(8 years, 1 month ago)
Commons ChamberI congratulate the hon. Member for Coventry North West (Mr Robinson) on securing a very important debate. As the hon. Member for Stretford and Urmston (Kate Green) said, his business acumen was clearly on display. The importance of this debate is clear from the presence of a clean sweep of Coventry Members, but I know that the issue is important to colleagues across the House, so I am pleased to respond to the debate this evening.
I will start with Coventry, as it is in the title of the debate. Coventry is at the forefront of providing extended access to GP services seven days a week through the GP access fund, and it is doing excellent work to ensure that frail or elderly patients can avoid unnecessarily long hospital stays, using integrated neighbourhood teams to make sure that patients have the right primary and community care in place. As has been made clear by the speeches and interventions that we have just heard, excellent primary care such as this relies on effective and efficient support services. The hon. Member for Coventry North West is therefore right to be concerned that the service provided by Capita under the primary care support services contract in Coventry and elsewhere has so far fallen well short of the standards that we expect, and GPs have borne the brunt of these failings, as we have heard today.
It is true, as the hon. Member for Bristol South (Karin Smyth) said, that NHS England needs to make efficiencies. I was pleased to hear that the hon. Member for Coventry North West supports that in principle, and I am happy to confirm that all the savings that are made through this contract are ploughed straight back into frontline NHS services.
It was always clear that Capita’s services needed to be at least as good as those that they replaced. Quality was always part of the tender process. The contract was let via a competitive tendering process, which was subject to scrutiny not only by the Department of Health but by the Treasury, and the bids were assessed for quality, not just cost. Capita put forward the most credible of any of the bids accepted on the short list, and at the time both the Department and NHS England had every confidence that the programme would be a success. However, it is evident that Capita was inadequately prepared for delivering this complex transition.

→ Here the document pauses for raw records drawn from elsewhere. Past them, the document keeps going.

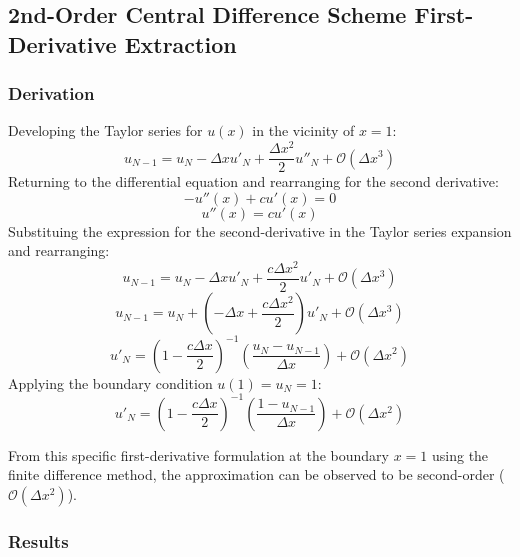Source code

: \documentclass[10pt, reqno]{article}		%
\numberwithin{equation}{section}
\begin{document}
\newpage

\subsection{2nd-Order Central Difference Scheme First-Derivative Extraction}

\subsubsection{Derivation}

Developing the Taylor series for $u(x)$ in the vicinity of $x = 1$:
\begin{equation}
u_{N-1} = u_N - \Delta x u'_N + \frac{\Delta x^2}{2} u''_N + \mathcal{O}(\Delta x^3)
\end{equation}
Returning to the differential equation and rearranging for the second derivative:
\begin{equation}
-u''(x)+cu'(x)=0
\end{equation}
\begin{equation}
u''(x)=cu'(x)
\end{equation}
Substituing the expression for the second-derivative in the Taylor series expansion and rearranging:
\begin{equation}
u_{N-1} = u_N - \Delta x u'_N + \frac{c\Delta x^2}{2} u'_N + \mathcal{O}(\Delta x^3)
\end{equation} 
\begin{equation}
u_{N-1} = u_N +\left(-\Delta x +\frac{c\Delta x^2}{2}\right) u'_N + \mathcal{O}(\Delta x^3)
\end{equation} 
\begin{equation}
u'_N = \left(1 - \frac{c\Delta x}{2}\right)^{-1} \left(\frac{u_{N}-u_{N-1}}{\Delta x}\right) + \mathcal{O}(\Delta x^2)
\end{equation}
Applying the boundary condition $u(1) = u_N = 1$:
\begin{equation}
u'_N = \left(1 - \frac{c\Delta x}{2}\right)^{-1} \left(\frac{1-u_{N-1}}{\Delta x}\right) + \mathcal{O}(\Delta x^2)
\end{equation}

From this specific first-derivative formulation at the boundary $x = 1$ using the finite difference method, the approximation can be observed to be second-order ($\mathcal{O}(\Delta x^2)$).

\newpage

\subsubsection{Results}
\end{document}

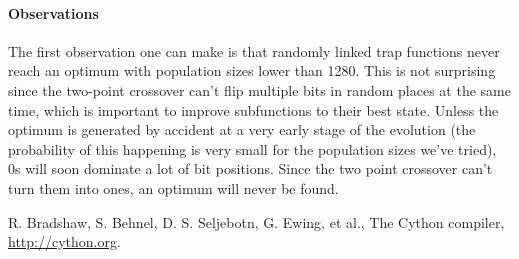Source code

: \documentclass[12pt]{article}
\theoremstyle{definition}
\begin{document}
\paragraph{Observations}
The first observation one can make is that randomly linked trap functions never reach an optimum with population sizes lower than 1280.
This is not surprising since the two-point crossover can't flip multiple bits
in random places at the same time, which is important to improve subfunctions to their best state.
Unless the optimum is generated by accident at a very early stage of the evolution
(the probability of this happening is very small for the population sizes we've tried),
0s will soon dominate a lot of bit positions.
Since the two point crossover can't turn them into ones, an optimum will never be found.


\begin{thebibliography}{9}

R. Bradshaw, S. Behnel, D. S. Seljebotn, G. Ewing, et al.,
The Cython compiler, \url{http://cython.org}.

\end{thebibliography}
\end{document}
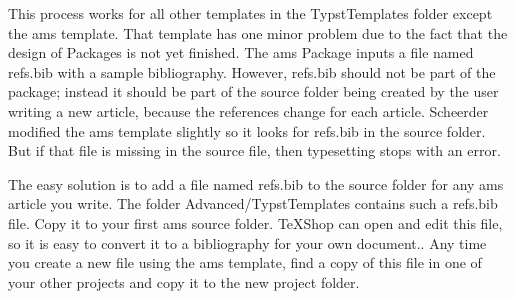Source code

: \documentclass[11pt, oneside]{article}   	%
\begin{document}
This process works for all other templates in the TypstTemplates folder except the ams template. That template
has one minor problem due to the fact that the design of Packages is not yet finished. The ams Package 
inputs a file named refs.bib with a sample bibliography. However, refs.bib should not be part of the package; instead it should be part of the source folder being created by the user writing a new article, because the references change for each article. Scheerder modified the ams template slightly so it looks for refs.bib in the source folder. But if that file is missing in the source file, then typesetting stops with an error. 

The easy solution is to add a file named refs.bib to the source folder for any ams article you write. The folder 
Advanced/TypstTemplates contains such a refs.bib file. Copy it to your first ams source folder. TeXShop can open and edit this file, so it is easy to convert it to a bibliography for your own document.. Any time you create a new file using the ams template, find a copy of this file in one of your other projects and copy it to the new project folder.

%
%
\end{document}
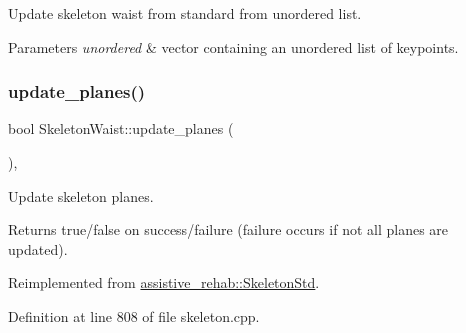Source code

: Update skeleton waist from standard from unordered list. 


\begin{DoxyParams}{Parameters}
{\em unordered} & vector containing an unordered list of keypoints. \\
\hline
\end{DoxyParams}
\mbox{\label{classassistive__rehab_1_1SkeletonWaist_aee15b1accdf628b18dac2a372597644a}} 
\subsubsection{\texorpdfstring{update\_planes()}{update\_planes()}}
{\footnotesize\ttfamily bool Skeleton\+Waist\+::update\+\_\+planes (\begin{DoxyParamCaption}{ }\end{DoxyParamCaption})\hspace{0.3cm}{\ttfamily [override]}, {\ttfamily [virtual]}}



Update skeleton planes. 

\begin{DoxyReturn}{Returns}
true/false on success/failure (failure occurs if not all planes are updated). 
\end{DoxyReturn}


Reimplemented from \mbox{\hyperlink{classassistive__rehab_1_1SkeletonStd_a5769bc6fd407118c866b57b869d672ca}{assistive\+\_\+rehab\+::\+Skeleton\+Std}}.



Definition at line 808 of file skeleton.\+cpp.


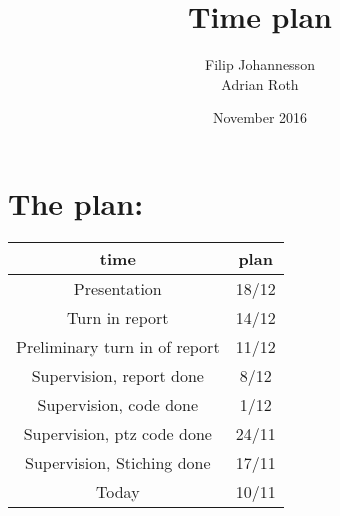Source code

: \documentclass{article}
\title{Time plan}
\author{Filip Johannesson\\ Adrian Roth}
\date{November 2016}
\begin{document}
\maketitle

\section*{The plan:}

\begin{center}
  \begin{tabular}{c||c}
  time &  plan\\ \hline
  Presentation & 18/12 \\
  Turn in report & 14/12 \\
  Preliminary turn in of report & 11/12 \\
  Supervision, report done & 8/12 \\
  Supervision, code done & 1/12 \\
  Supervision, ptz code done & 24/11 \\
  Supervision, Stiching done & 17/11 \\
  Today & 10/11
  \end{tabular}
\end{center}
\end{document}
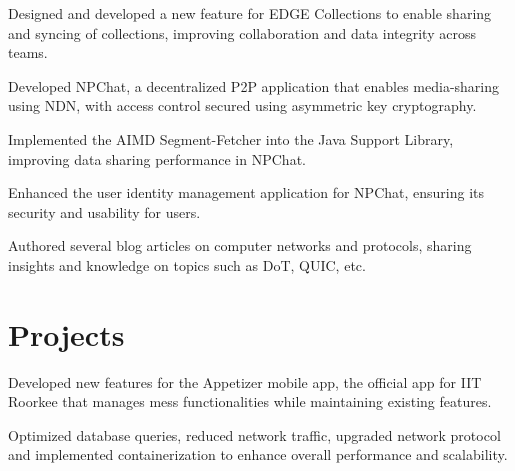 \documentclass[letterpaper]{deedy-resume} %
\begin{document}
\begin{minipage}[t]{0.66\textwidth}
\sectionspace %


\begin{tightitemize}
\item Designed and developed a new feature for EDGE Collections to enable sharing and syncing of collections, improving collaboration and data integrity across teams.
\end{tightitemize}

\sectionspace %

\begin{tightitemize}
\item Developed NPChat, a decentralized P2P application that enables media-sharing using NDN, with access control secured using asymmetric key cryptography.
\item Implemented the AIMD Segment-Fetcher into the Java Support Library, improving data sharing performance in NPChat.
\item Enhanced the user identity management application for NPChat, ensuring its security and usability for users.
\end{tightitemize}

\sectionspace %

Authored several blog articles on computer networks and protocols, sharing insights and knowledge on topics such as DoT, QUIC, etc.

\sectionspace %


\section{Projects} 

\begin{tightitemize}
\item Developed new features for the Appetizer mobile app, the official app for IIT Roorkee that manages mess functionalities while maintaining existing features.
\item Optimized database queries, reduced network traffic, upgraded network protocol and implemented containerization to enhance overall performance and scalability.
\end{tightitemize}
\sectionspace %


\end{minipage}
\end{document}
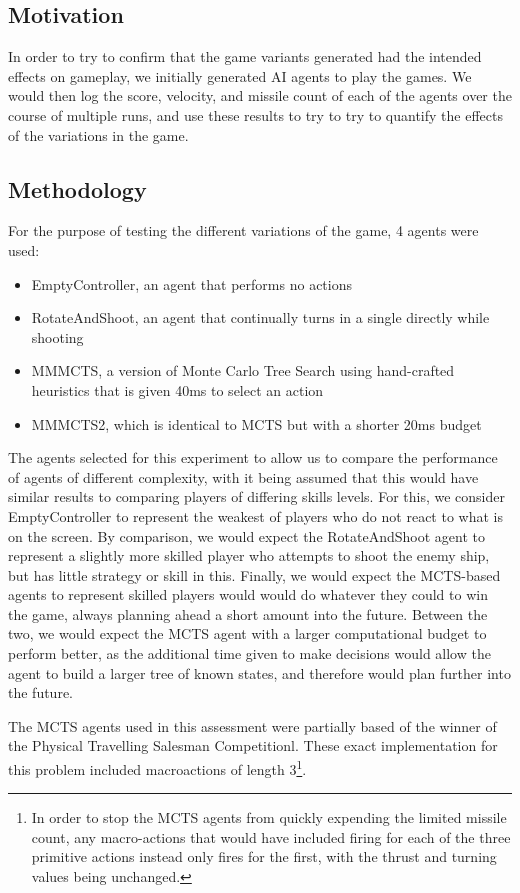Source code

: \subsection{Motivation}

In order to try to confirm that the game variants generated had the intended effects on gameplay, we initially generated AI agents to play the games. We would then log the score, velocity, and missile count of each of the agents over the course of multiple runs, and use these results to try to try to quantify the effects of the variations in the game.

\subsection{Methodology}

For the purpose of testing the different variations of the game, 4 agents were used:
\begin{itemize}
	\item EmptyController, an agent that performs no actions
	\item RotateAndShoot, an agent that continually turns in a single directly while shooting
	\item MMMCTS, a version of Monte Carlo Tree Search using hand-crafted heuristics that is given 40ms to select an action
	\item MMMCTS2, which is identical to MCTS but with a shorter 20ms budget
\end{itemize}

The agents selected for this experiment to allow us to compare the performance of agents of different complexity, with it being assumed that this would have similar results to comparing players of differing skills levels. For this, we consider EmptyController to represent the weakest of players who do not react to what is on the screen. By comparison, we would expect the RotateAndShoot agent to represent a slightly more skilled player who attempts to shoot the enemy ship, but has little strategy or skill in this. Finally, we would expect the MCTS-based agents to represent skilled players would would do whatever they could to win the game, always planning ahead a short amount into the future. Between the two, we would expect the MCTS agent with a larger computational budget to perform better, as the additional time given to make decisions would allow the agent to build a larger tree of known states, and therefore would plan further into the future.

The MCTS agents used in this assessment were partially based of the winner of the Physical Travelling Salesman Competitionl\cite{6374161}. These exact implementation for this problem included macroactions of length 3\footnote{In order to stop the MCTS agents from quickly expending the limited missile count, any macro-actions that would have included firing for each of the three primitive actions instead only fires for the first, with the thrust and turning values being unchanged.}. 

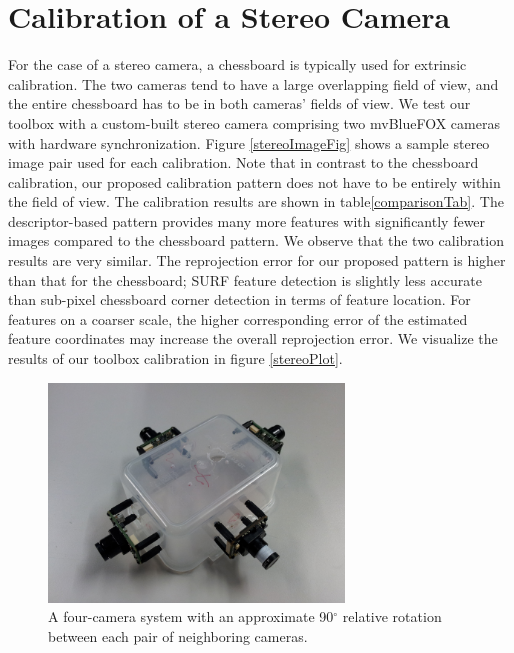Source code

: \documentclass{report}
\begin{document}
\section{Calibration of a Stereo Camera}
For the case of a stereo camera, a chessboard is typically used for extrinsic calibration. The two cameras tend to have a large overlapping field of view, and the entire chessboard has to be in both cameras' fields of view. We test our toolbox with a custom-built stereo camera comprising two mvBlueFOX cameras with hardware synchronization. Figure \ref{stereoImageFig} shows a sample stereo image pair used for each calibration. Note that in contrast to the chessboard calibration, our proposed calibration pattern does not have to be entirely within the field of view. The calibration results are shown in table\ref{comparisonTab}. The descriptor-based pattern provides many more features with significantly fewer images compared to the chessboard pattern. We observe that the two calibration results are very similar. The reprojection error for our proposed pattern is higher than that for the chessboard; SURF feature detection is slightly less accurate than sub-pixel chessboard corner detection in terms of feature location. For features on a coarser scale, the higher corresponding error of the estimated feature coordinates may increase the overall reprojection error. We visualize the results of our toolbox calibration in figure \ref{stereoPlot}.


\begin{figure}
\centering
\includegraphics[width=0.7\textwidth]{images/fourcamerarig}
\caption{A four-camera system with an approximate 90\ensuremath{^\circ} relative rotation between each pair of neighboring cameras.}
\label{fourCameraRigPhoto}
\end{figure}
\end{document}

First, does the Minister agree that part of the process preceding the award of the contract should have been to assess whether Capita was ready for it? That is precisely the point that I was trying to make and that my hon. Friends referred to in the debate. Secondly, how can the Minister talk of savings? How can any savings have been made when 9,000 patients records have been missing for more than two months, without which they cannot attend doctors surgeries? It is illusory to speak of savings. There are none, unless the Minister would care to tell us where they are and how they came about. I would be pleased to hear that.
The hon. Gentleman’s point about scrutinising whether Capita was competent as part of the tendering process is purely common sense and obviously that should have been done as part of the process. If he will allow me, I will come to the other points in the course of my speech. I would like to concentrate on how we resolve the problem that we find. We need to make sure that GPs and their patients receive the service to which they are entitled.
We want to restore acceptable services, and the contract contains sufficient financial incentives to ensure that Capita shares that goal, which is an important part of the contract and process. Let us be clear that the problems encountered with medical record transfers and overdue payments are entirely unacceptable. The Department shares that view. Both Capita and NHS England are co-operating fully with the Information Commissioner’s Office to address the implications for information governance, and I accept the need for urgent action to address the impact that this is having on patients and practitioners. That is why I have been holding regular meetings with Capita’s chief executive for integrated services, Joe Hemming, its new managing director for primary care support, Simon England, and NHS England’s national director for transformation and corporate operations, Karen Wheeler, and I will continue to hold such meetings.
Both NHS England and Capita openly acknowledge that the service has not so far been good enough. NHS England has demanded and received rectification plans from Capita for the six most affected service lines and has embedded a team of seven experts within Capita to support it as it resolves these issues.
As the hon. Member for Coventry North West said, it is also about having the right resources in the right place at the right time. Capita has informed me that it is adding around 500 more full-time equivalent staff to the service, at its cost, and that it is improving the training provided to ensure that new staff understand the importance of the service to both patients and practitioners.
I know that these problems have caused great inconvenience and distress, but with reference to risk—the hon. Member for Bristol South raised this point—NHS England has assured me that it is not aware of any direct cases of patient harm that can be attributed to service issues. However, NHS England is working closely with regional and local medical directors, so that we can be assured of patient safety. In particular, Dr Raj Patel, medical director of NHS England Greater Manchester, has joined the embedded team to ensure that clinical risks and concerns are appropriately addressed.
The priority now is to deal with any backlogs, particularly with medical record requests, and to ensure that services are stabilised with the capacity to deal properly with new requests. There has been progress on that, which is encouraging. The backlog of medical record requests has reduced from 17,262 to 3,465 in the past two weeks. Capita assures me that it has an effective triage system in operation for new requests and is confident that the situation will not recur. However, I will be monitoring the situation closely.